Which is which? This pattern is: swap places. This is reminiscent of Chris Langan's CTMU paper.
SWITCH (1,2) and 4:---add "unknown data" (diluting the function OR the background: you choose)(Your choice makes it unique)
SWITCH (1,2) and (3,4):---add more "unknown data" so you can take away any detail within and it is still unique (Confusing the issue as to whether your previous choice diluted the function or the background: separating out this confusion by taking away whatever blocks you from seeing what your previous choice was).
This effectively reverses "switch (1,2) and (3,4); just leaving you with the previous choice of what do you dilute, the function or the background?
However, since role "3" and role "4" are given internal detail by calling them "sets of numbers"; this complicates things somewhat.

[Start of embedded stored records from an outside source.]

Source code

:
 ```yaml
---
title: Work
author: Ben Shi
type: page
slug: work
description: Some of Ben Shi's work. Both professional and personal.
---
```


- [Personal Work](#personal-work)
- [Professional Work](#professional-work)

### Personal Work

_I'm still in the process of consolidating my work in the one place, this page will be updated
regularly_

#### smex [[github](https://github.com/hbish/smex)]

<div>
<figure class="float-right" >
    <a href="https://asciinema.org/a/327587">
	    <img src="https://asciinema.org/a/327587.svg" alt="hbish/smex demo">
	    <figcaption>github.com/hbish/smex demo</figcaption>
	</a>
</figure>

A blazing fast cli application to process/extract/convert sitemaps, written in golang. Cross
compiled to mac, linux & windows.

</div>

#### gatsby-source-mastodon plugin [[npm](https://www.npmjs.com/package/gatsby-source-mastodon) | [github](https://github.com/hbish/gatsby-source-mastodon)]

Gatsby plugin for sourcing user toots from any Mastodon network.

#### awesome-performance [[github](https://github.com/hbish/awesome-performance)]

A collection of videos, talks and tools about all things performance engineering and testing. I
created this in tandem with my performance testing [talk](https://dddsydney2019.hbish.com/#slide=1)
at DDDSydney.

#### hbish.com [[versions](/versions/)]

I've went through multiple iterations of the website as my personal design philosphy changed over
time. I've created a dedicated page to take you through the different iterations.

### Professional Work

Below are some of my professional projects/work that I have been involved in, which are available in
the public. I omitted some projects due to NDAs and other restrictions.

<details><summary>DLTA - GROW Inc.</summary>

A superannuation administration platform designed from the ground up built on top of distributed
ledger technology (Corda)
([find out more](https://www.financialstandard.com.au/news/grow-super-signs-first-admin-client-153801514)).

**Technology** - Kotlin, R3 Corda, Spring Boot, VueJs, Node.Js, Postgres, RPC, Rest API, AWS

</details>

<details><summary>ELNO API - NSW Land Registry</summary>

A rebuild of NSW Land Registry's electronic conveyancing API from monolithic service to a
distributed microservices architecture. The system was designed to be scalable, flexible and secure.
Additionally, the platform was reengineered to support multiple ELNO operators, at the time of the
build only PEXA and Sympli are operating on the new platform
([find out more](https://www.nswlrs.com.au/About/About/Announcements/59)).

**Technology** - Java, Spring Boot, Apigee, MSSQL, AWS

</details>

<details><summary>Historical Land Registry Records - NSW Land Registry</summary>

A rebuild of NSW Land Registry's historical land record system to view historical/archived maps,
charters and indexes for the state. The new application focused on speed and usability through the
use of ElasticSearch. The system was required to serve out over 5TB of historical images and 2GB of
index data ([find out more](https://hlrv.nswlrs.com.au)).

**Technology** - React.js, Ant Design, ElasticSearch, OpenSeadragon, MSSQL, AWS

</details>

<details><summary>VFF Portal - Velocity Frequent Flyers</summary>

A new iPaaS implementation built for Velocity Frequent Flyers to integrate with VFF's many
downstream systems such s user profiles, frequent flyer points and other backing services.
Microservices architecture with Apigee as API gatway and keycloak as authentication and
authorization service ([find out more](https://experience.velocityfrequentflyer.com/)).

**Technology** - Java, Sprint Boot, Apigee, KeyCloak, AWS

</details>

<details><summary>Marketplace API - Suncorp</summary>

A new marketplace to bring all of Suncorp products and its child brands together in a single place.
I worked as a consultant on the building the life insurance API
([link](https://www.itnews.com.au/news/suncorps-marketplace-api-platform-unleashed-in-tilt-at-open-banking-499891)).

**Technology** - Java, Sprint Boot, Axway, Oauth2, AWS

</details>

By making at least one of "3" or "4" roles as a group of two members; and by not saying which one is the group; a new layer of confusion is added. Confusion is put in as to what is the role swap and what is the pair.
When you get to "switch (1,2) and 4; the confusion is doubled.
You are not sure what is a pair; an alternative pair; or what your choice of whether to dilute function or background is. There's a choice there somewhere, but where is it?
At "switch (1,2) and (3,4)"; you confuse the issue as to whether your previous choice diluted the function or the background. But since you were confused as to what the choice was actually between last time; you are now confusing which one you diluted not knowing what "one" looks like.
If you take away any internal detail so as your previous muddled choice is conserved; you are left back to not knowing where the choice is between function and background due to confusion over their definitions.
Not knowing where the choice is gives you something called "an equation"; as they seem equal. An equation has the look of forcing things together without you choosing; or simply leaving the choice open between them.
A solution to an equation is I guess a particular perspective on it.
A partial differential equation partly defines the confusion. Solutions to a partial differential equation give perspectives on partly defining the confusion. Complex numbers are 2-D numbers; numbers are themselves 2-D muddlement of sorts ("2" as a potential confusion between this 1 and that 1 say). A 2-D number is potentially doubly confused, so could be confused then partly or wholly unconfused.
A partial differential equation using complex numbers gives: confusion possibly further confused within scope to be further confused, further confused again within available limits; or these three layers could have included partial confusion or un-confusion or partial un-confusion after the initial potential confusion called "equation".
So you have confusion over what is function and what is background; looked at in a way that applies three more layers of potential further confusion,
or could involve un-confusion or partial confusion or partial un-confusion in these layers. A solution is a new perspective on the confusion; compared to the overall confusion the comparison may give apparent localized un-confusion. (Called "fixing a gauge").
Effectively a 4-D merry-go-round regarding what is "function" and what is "background". Partially differentiate this gives you two merry-go-rounds; where compared to each other one seems stationary.
If you bring in a third merry-go-round by doing experiments: you can get two merry-go-rounds seeming constant (S.W. Hawking calls this: "bolt"?); one merry go-round seeming constant ("nut") in "asymptotically flat anti de Sitter space (two merry-go-rounds merged); or might leave the question open and call the whole thing a "nut-shell" (potential for nut perspective) or a nut-bolt superposition (pea instanton)(assuming "instanton" means "localized bolt "uncertainty" (choice of what to call a bolt left open).
Isn't partially differentiating an object from its surroundings in 4-D (space-time) what physicists do? By looking at its relative velocity, position, momentum, etc.? So any "Law of Physics" which helps you relatively differentiate an object from its background in 4-D math may give a relative (so approximate) perspective on a 4-D merry-go-round?
It's a question of sorting out what is math (counting)(space or time?); what is object (space-time mixture) and what is background (time or space).
The object and observer meet and "count" each other by giving each other gifts of space-time. Internal awareness in each allows un-confused interaction. By living in full consciousness one can avoid tripping over numbers in ones surroundings.
SWITCH 3 and 4:----------arrow (complex number: square root -1)
SWITCH (1,2) and 4:------adding arrows to get final arrow
SWITCH (1,2) and (3,4):--squaring final arrow to get "probability".